L-arginine potentiates GABA-mediated synaptic transmission by a nitric oxide-independent mechanism in rat dopamine neurons

K. Z. Shen; B. A. Cox; S. W. Johnson

doi:10.1016/S0306-4522(97)00024-9

L-arginine potentiates GABA-mediated synaptic transmission by a nitric oxide-independent mechanism in rat dopamine neurons

K. Z. Shen, B. A. Cox, S. W. Johnson

Neurology

Research output: Contribution to journal › Article › peer-review

15 Scopus citations

Abstract

Effect of L-arginine in the nervous system are often attributed to nitric oxide. Using whole-cell patch pipettes to record membrane currents in voltage-clamp from dopamine neurons in the rat midbrain slice, the present studies found that L-arginine potentiates GABA-dependent membrane currents via a nitric oxide-independent mechanism.
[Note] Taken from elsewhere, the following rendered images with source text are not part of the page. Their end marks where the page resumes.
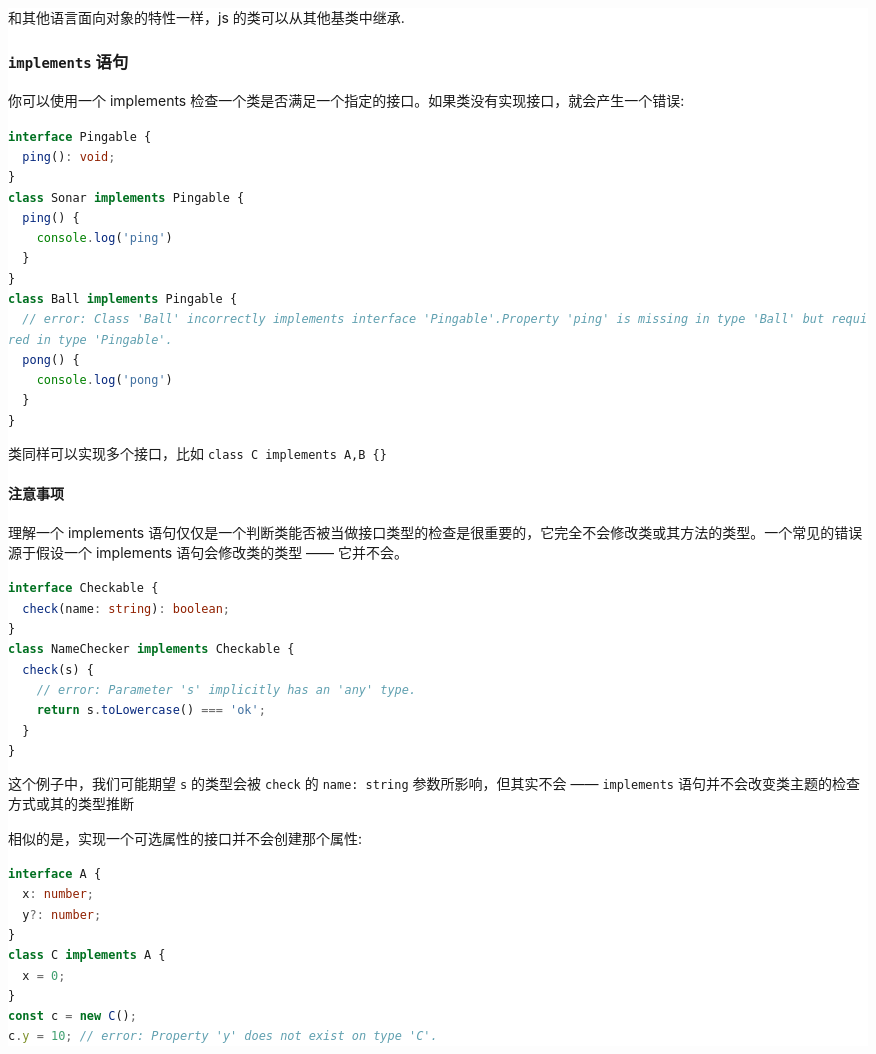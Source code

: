 和其他语言面向对象的特性一样，js 的类可以从其他基类中继承.

### `implements` 语句

你可以使用一个 implements 检查一个类是否满足一个指定的接口。如果类没有实现接口，就会产生一个错误:

```typescript
interface Pingable {
  ping(): void;
}
class Sonar implements Pingable {
  ping() {
    console.log('ping')
  }
}
class Ball implements Pingable {
  // error: Class 'Ball' incorrectly implements interface 'Pingable'.Property 'ping' is missing in type 'Ball' but required in type 'Pingable'.
  pong() {
    console.log('pong')
  }
}
```

类同样可以实现多个接口，比如 `class C implements A,B {}`

#### 注意事项

理解一个 implements 语句仅仅是一个判断类能否被当做接口类型的检查是很重要的，它完全不会修改类或其方法的类型。一个常见的错误源于假设一个 implements 语句会修改类的类型 —— 它并不会。

``` typescript
interface Checkable {
  check(name: string): boolean;
}
class NameChecker implements Checkable {
  check(s) {
    // error: Parameter 's' implicitly has an 'any' type.
    return s.toLowercase() === 'ok';
  }
}
```

这个例子中，我们可能期望 `s` 的类型会被 `check` 的 `name: string` 参数所影响，但其实不会 —— `implements` 语句并不会改变类主题的检查方式或其的类型推断

相似的是，实现一个可选属性的接口并不会创建那个属性:

```typescript
interface A {
  x: number;
  y?: number;
}
class C implements A {
  x = 0;
}
const c = new C();
c.y = 10; // error: Property 'y' does not exist on type 'C'.
```
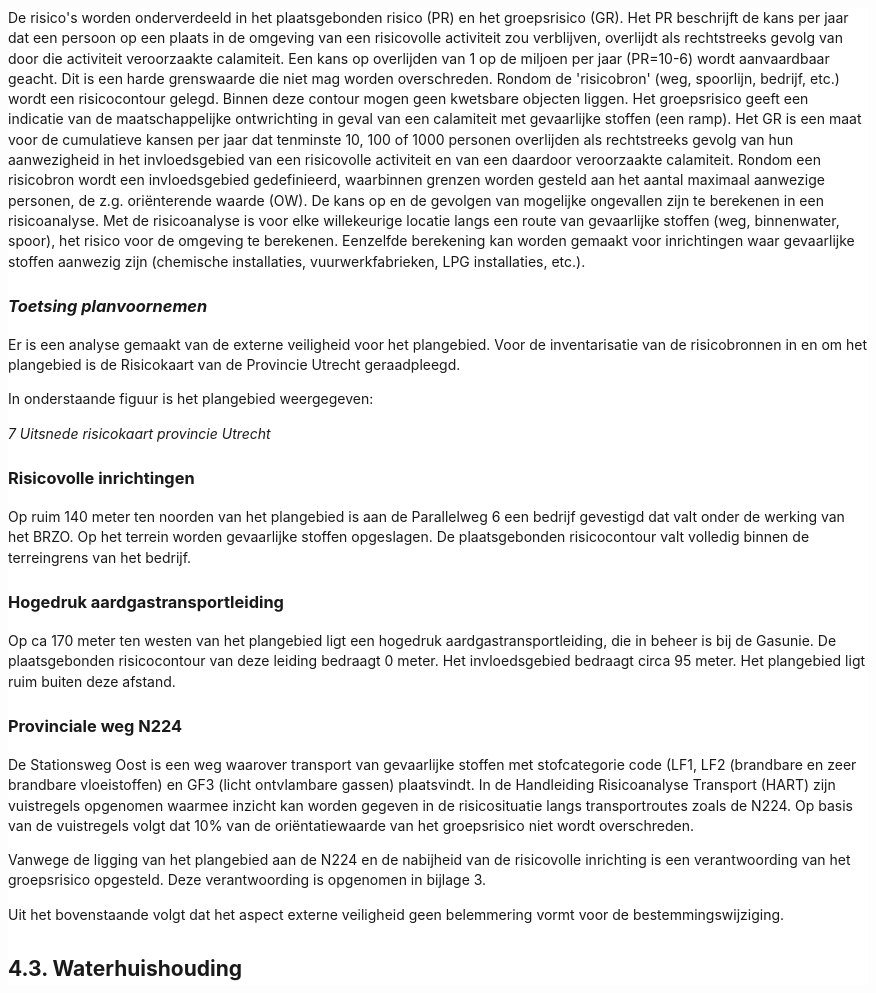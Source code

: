 De risico's worden onderverdeeld in het plaatsgebonden risico (PR) en het groepsrisico (GR). Het PR beschrijft de kans per jaar dat een persoon op een plaats in de omgeving van een risicovolle activiteit zou verblijven, overlijdt als rechtstreeks gevolg van door die activiteit veroorzaakte calamiteit. Een kans op overlijden van 1 op de miljoen per jaar (PR=10-6) wordt aanvaardbaar geacht. Dit is een harde grenswaarde die niet mag worden overschreden. Rondom de 'risicobron' (weg, spoorlijn, bedrijf, etc.) wordt een risicocontour gelegd. Binnen deze contour mogen geen kwetsbare objecten liggen. Het groepsrisico geeft een indicatie van de maatschappelijke ontwrichting in geval van een calamiteit met gevaarlijke stoffen (een ramp). Het GR is een maat voor de cumulatieve kansen per jaar dat tenminste 10, 100 of 1000 personen overlijden als rechtstreeks gevolg van hun aanwezigheid in het invloedsgebied van een risicovolle activiteit en van een daardoor veroorzaakte calamiteit. Rondom een risicobron wordt een invloedsgebied gedefinieerd, waarbinnen grenzen worden gesteld aan het aantal maximaal aanwezige personen, de z.g. oriënterende waarde (OW). De kans op en de gevolgen van mogelijke ongevallen zijn te berekenen in een risicoanalyse. Met de risicoanalyse is voor elke willekeurige locatie langs een route van gevaarlijke stoffen (weg, binnenwater, spoor), het risico voor de omgeving te berekenen. Eenzelfde berekening kan worden gemaakt voor inrichtingen waar gevaarlijke stoffen aanwezig zijn (chemische installaties, vuurwerkfabrieken, LPG installaties, etc.).

### *Toetsing planvoornemen*

Er is een analyse gemaakt van de externe veiligheid voor het plangebied. Voor de inventarisatie van de risicobronnen in en om het plangebied is de Risicokaart van de Provincie Utrecht geraadpleegd.

In onderstaande figuur is het plangebied weergegeven:

*7 Uitsnede risicokaart provincie Utrecht*

### Risicovolle inrichtingen

Op ruim 140 meter ten noorden van het plangebied is aan de Parallelweg 6 een bedrijf gevestigd dat valt onder de werking van het BRZO. Op het terrein worden gevaarlijke stoffen opgeslagen. De plaatsgebonden risicocontour valt volledig binnen de terreingrens van het bedrijf.

### Hogedruk aardgastransportleiding

Op ca 170 meter ten westen van het plangebied ligt een hogedruk aardgastransportleiding, die in beheer is bij de Gasunie. De plaatsgebonden risicocontour van deze leiding bedraagt 0 meter. Het invloedsgebied bedraagt circa 95 meter. Het plangebied ligt ruim buiten deze afstand.

### Provinciale weg N224

De Stationsweg Oost is een weg waarover transport van gevaarlijke stoffen met stofcategorie code (LF1, LF2 (brandbare en zeer brandbare vloeistoffen) en GF3 (licht ontvlambare gassen) plaatsvindt. In de Handleiding Risicoanalyse Transport (HART) zijn vuistregels opgenomen waarmee inzicht kan worden gegeven in de risicosituatie langs transportroutes zoals de N224. Op basis van de vuistregels volgt dat 10% van de oriëntatiewaarde van het groepsrisico niet wordt overschreden.

Vanwege de ligging van het plangebied aan de N224 en de nabijheid van de risicovolle inrichting is een verantwoording van het groepsrisico opgesteld. Deze verantwoording is opgenomen in bijlage 3.

Uit het bovenstaande volgt dat het aspect externe veiligheid geen belemmering vormt voor de bestemmingswijziging.

## 4.3. Waterhuishouding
L-Arginine (0.3 10 mM) increased the peak amplitude, half-width duration and time constant of decay of GABA(B) receptor-mediated inhibitory postsynaptic currents in a concentration- dependent manner. In the presence of CGP 35348 (300 μM), a GABA(B) receptor antagonist, L-arginine also prolonged the duration of inhibitory postsynaptic currents mediated by GABA(A) receptors, but their amplitudes were reduced. L- Arginine (10mM) also evoked 17±3 pA of outward current (at -60 mV) which was significantly increased in the presence of exogenous GABA (100 μM). Pressure-ejection of GABA from micropipette produced outward currents mediated by GABA(B) receptors (recorded in bicuculline) or GABA(A) receptors (recorded in CGP 35348): both types of receptor-mediated currents were increased by L-arginine (10mM). In contrast, outward currents evoked by baclofen, a GABA(B) receptor agonist, were not potentiated by L-arginine. The GABA transport inhibitors NO 711 (1 μM) and nipecotic acid (1 mM) significantly increased the half-width duration and time-constant of decay of GABA(B)-mediated inhibitory postsynaptic currents, thus mimicking effects of L-arginine. However, nitric oxide donors failed to mimic effects of L- arginine on GABA(B) inhibitory postsynaptic currents, and inhibitors of nitric oxide synthesis failed to selectively block the action of L-arginine. These findings suggest that L-arginine potentiates GABA synaptic transmission by a nitric oxide-independent mechanism. Similarities between effects of L- arginine, NO 711 and nipecotic acid suggest that L-arginine inhibits a GABA transporter.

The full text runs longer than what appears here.